Self-propelled motion on the water surface has fascinated scientists for almost two hundred years. There are many solid substances, such as camphor, camphene,
and phenanthroline, which can develop to the water surface as a molecular layer, evaporate to the air phase and continuously dissolve into the water phase. This surface layer decreases the water surface tension and this decrease is local and time-dependent. Inhomogeneities in the surface concentration, resulting from fluctuations in release and evaporation, can break the symmetry around an object and drive its motion. The mathematical description of the self-propelled motion is complex because it should include object location, generated hydrodynamic flows, and dissipation of surface-active molecules. The simplest mathematical models consider the object position together with the concentration of surface-active molecules described by a reaction-diffusion equation in which the effective diffusion coefficient includes a hydrodynamic effect.
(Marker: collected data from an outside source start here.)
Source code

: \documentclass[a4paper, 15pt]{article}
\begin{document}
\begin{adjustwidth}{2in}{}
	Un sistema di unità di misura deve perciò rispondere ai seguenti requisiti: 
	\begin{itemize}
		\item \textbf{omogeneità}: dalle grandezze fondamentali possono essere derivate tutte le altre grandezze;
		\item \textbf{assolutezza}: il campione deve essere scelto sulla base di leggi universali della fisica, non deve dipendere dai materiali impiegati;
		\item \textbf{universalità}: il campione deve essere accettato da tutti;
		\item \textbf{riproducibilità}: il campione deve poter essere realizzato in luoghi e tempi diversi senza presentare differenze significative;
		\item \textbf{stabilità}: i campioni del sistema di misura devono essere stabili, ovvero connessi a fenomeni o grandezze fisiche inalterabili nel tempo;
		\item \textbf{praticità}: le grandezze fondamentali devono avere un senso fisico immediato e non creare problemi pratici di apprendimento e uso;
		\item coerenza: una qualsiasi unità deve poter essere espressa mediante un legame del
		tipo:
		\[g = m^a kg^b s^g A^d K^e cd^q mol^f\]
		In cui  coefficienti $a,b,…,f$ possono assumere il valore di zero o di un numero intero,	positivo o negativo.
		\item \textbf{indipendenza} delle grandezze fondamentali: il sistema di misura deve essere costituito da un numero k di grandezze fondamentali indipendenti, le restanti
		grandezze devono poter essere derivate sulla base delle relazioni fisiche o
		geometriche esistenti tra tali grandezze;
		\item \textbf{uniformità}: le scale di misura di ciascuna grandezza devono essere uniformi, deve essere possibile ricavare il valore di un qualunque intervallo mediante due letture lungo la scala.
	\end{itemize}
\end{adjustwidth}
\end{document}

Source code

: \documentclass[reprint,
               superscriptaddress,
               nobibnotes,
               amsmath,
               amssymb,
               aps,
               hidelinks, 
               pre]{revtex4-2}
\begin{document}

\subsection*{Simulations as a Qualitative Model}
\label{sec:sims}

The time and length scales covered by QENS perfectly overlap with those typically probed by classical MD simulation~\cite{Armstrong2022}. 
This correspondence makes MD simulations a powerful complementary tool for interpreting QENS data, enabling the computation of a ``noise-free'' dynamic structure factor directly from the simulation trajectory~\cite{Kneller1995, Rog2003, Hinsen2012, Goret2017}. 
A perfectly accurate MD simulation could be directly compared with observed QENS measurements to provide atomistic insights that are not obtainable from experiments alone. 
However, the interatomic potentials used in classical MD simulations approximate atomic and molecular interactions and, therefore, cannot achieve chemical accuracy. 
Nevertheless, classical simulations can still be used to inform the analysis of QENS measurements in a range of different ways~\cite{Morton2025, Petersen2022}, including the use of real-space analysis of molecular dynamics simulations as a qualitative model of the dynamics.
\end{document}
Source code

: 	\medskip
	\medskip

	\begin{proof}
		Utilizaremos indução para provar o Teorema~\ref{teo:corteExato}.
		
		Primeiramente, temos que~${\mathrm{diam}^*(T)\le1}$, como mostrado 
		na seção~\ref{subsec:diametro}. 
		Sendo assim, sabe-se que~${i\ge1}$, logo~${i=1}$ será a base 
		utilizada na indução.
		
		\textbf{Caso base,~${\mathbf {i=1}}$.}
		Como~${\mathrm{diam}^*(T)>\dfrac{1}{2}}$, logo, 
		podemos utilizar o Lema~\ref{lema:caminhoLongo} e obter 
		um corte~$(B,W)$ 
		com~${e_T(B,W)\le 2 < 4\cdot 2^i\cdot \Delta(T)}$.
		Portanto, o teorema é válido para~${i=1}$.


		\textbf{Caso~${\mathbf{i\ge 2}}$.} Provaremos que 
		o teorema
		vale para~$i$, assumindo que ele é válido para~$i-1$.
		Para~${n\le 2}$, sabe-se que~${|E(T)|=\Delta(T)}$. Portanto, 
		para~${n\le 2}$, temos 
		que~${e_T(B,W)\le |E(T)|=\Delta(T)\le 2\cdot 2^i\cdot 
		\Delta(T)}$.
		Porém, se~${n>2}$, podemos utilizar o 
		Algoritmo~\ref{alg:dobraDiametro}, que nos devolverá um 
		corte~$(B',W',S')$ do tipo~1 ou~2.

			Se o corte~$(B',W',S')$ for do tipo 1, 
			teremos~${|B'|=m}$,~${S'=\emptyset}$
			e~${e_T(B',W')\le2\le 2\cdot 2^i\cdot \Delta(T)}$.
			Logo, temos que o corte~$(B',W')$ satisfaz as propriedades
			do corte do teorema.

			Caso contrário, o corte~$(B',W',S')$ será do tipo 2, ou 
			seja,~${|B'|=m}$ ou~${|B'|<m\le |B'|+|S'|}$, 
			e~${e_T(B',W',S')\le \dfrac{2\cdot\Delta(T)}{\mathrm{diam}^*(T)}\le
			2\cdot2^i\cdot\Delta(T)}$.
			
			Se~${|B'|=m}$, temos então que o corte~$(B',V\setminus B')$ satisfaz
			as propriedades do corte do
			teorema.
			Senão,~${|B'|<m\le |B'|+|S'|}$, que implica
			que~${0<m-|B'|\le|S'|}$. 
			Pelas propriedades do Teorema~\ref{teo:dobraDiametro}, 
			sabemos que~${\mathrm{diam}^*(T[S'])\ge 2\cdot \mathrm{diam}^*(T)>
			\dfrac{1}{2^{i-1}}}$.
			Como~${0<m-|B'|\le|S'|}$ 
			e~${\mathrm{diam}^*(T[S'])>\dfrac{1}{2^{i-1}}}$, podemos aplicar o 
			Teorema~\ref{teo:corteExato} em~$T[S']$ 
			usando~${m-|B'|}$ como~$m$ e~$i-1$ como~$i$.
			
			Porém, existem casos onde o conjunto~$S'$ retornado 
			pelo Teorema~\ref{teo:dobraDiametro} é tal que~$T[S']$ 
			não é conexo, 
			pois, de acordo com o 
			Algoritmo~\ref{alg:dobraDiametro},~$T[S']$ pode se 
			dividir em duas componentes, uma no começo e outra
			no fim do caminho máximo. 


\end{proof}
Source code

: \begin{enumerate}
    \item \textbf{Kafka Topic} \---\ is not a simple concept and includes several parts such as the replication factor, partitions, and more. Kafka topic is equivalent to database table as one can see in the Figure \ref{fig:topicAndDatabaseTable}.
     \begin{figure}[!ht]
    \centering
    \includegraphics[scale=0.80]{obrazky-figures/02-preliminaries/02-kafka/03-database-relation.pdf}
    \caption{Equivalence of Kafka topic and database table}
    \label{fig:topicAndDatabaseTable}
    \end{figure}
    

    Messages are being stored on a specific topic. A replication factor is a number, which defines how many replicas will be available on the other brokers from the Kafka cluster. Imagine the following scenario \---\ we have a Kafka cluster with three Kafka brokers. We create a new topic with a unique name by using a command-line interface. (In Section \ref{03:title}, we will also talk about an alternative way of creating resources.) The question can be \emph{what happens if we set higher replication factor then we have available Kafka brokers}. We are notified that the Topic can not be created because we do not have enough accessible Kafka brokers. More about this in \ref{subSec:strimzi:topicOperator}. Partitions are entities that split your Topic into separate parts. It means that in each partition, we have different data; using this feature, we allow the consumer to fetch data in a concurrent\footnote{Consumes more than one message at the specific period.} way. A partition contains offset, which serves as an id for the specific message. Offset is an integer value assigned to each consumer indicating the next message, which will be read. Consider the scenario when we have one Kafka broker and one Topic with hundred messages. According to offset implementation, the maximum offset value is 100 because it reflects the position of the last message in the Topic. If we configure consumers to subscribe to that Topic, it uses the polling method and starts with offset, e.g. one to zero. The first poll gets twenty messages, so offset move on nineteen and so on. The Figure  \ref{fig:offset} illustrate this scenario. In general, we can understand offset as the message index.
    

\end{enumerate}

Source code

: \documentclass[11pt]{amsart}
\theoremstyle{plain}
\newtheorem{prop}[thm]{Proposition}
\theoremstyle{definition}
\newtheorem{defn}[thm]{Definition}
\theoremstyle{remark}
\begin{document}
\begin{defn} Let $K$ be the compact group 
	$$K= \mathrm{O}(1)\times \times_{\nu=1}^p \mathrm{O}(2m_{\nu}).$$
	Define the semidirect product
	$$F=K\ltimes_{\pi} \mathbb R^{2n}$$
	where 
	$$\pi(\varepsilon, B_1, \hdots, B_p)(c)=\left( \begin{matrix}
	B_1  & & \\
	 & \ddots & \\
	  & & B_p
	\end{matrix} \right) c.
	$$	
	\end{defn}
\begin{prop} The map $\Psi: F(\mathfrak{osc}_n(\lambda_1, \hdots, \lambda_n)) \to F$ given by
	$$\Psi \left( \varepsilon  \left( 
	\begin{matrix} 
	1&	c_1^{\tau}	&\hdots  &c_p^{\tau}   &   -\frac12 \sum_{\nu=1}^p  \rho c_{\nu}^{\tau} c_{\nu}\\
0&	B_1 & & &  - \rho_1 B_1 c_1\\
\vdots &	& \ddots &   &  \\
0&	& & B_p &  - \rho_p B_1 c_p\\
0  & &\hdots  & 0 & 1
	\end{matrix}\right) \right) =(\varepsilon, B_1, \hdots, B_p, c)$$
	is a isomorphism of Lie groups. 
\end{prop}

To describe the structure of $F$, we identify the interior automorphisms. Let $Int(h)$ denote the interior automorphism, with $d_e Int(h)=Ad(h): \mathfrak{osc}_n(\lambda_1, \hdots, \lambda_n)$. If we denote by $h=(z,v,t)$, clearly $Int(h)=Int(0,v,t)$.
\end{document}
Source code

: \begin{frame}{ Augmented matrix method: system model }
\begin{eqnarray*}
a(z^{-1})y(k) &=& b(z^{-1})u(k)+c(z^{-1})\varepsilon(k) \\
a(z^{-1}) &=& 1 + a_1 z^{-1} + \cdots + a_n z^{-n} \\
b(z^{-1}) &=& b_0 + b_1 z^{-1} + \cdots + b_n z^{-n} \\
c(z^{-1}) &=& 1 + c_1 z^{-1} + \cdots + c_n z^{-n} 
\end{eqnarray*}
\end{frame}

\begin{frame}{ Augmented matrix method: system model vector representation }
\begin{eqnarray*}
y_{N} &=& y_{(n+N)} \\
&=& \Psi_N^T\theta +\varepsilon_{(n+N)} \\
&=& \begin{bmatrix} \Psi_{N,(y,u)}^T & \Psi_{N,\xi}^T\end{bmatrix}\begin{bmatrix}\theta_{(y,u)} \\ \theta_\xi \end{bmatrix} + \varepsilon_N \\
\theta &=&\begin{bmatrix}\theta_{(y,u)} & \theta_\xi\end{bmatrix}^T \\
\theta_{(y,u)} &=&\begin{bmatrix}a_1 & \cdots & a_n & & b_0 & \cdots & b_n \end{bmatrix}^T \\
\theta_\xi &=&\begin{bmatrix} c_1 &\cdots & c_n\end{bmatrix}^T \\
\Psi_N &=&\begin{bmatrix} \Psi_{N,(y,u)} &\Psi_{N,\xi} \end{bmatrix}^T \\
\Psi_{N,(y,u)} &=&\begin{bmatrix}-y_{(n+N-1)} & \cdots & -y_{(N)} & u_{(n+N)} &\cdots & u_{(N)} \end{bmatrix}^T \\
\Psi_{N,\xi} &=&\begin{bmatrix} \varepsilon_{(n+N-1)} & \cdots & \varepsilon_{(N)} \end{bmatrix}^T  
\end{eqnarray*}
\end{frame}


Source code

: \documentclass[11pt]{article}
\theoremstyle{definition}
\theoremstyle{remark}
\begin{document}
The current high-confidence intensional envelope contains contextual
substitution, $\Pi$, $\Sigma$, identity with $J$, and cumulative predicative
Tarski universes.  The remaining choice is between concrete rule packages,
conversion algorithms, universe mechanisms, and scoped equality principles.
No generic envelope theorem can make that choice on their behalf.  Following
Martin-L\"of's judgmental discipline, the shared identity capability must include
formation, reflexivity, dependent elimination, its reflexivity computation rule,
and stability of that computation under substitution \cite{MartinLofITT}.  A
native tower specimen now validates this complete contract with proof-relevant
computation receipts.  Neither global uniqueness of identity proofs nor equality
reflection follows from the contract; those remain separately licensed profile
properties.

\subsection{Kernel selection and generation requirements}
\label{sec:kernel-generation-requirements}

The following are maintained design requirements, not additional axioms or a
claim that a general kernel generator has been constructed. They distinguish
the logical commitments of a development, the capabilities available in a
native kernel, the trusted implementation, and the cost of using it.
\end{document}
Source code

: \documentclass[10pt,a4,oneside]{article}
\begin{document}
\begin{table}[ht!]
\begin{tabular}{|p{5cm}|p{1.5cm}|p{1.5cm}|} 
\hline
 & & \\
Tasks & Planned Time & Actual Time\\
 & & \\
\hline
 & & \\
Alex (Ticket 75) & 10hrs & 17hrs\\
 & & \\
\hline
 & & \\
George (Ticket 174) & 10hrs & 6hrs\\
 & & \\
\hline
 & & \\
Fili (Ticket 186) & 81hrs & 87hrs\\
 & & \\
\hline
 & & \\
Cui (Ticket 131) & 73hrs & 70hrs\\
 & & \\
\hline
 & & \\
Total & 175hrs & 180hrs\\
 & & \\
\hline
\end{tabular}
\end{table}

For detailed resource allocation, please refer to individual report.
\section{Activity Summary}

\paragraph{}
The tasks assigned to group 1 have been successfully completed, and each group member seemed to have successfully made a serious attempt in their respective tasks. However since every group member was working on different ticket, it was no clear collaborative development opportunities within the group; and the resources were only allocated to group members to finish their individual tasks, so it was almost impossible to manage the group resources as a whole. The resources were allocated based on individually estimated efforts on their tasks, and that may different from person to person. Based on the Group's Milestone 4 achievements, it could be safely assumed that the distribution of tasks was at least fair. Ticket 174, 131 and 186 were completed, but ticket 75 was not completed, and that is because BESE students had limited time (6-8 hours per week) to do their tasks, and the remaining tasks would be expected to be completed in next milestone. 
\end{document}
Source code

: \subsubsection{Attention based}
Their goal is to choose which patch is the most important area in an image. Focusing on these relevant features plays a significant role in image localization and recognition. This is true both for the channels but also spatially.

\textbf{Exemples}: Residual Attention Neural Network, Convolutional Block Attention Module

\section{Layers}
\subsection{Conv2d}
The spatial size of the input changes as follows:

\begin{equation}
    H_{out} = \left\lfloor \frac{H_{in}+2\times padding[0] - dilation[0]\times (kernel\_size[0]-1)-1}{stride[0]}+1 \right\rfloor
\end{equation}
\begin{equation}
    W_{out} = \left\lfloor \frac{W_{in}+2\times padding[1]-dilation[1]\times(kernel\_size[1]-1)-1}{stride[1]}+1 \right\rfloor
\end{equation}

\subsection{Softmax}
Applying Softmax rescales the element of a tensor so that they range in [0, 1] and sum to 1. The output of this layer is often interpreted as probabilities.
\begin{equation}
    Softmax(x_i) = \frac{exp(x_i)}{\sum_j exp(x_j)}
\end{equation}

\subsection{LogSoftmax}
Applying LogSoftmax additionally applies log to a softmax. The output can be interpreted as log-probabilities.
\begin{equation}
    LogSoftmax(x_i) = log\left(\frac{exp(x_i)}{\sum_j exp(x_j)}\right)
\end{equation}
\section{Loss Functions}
However,
there are many interesting examples of systems where the motion of a self-propelled object is strongly coupled with generated hydrodynamic flows and in such cases, the model mentioned above fails. We introduce another simple mathematical model that describes the time evolution of a self-propelled object on a liquid surface using such variables as the object location, the surface concentration of active molecules, and the hydrodynamic surface flow. The model is applied to simulate the time evolution of a rotor composed of a polygonal plate with camphor pills at its corners. We have qualitatively reproduced results of experiments, in which the inversions of rotational direction under periodic stop- and release- operations were investigated. The model correctly describes the probability of the inversion as a function of the duration of the phase when the rotor is stopped. Moreover, the model allows us to introduce the rotor asymmetry unavoidable in real experiments and study its influence on the studied phenomenon. Our numerical simulations have revealed that the probability of the inversion of rotational direction is determined by the competition among the transport of the camphor molecules by the flow, the intrinsic asymmetry of the rotor, and the noise amplitude.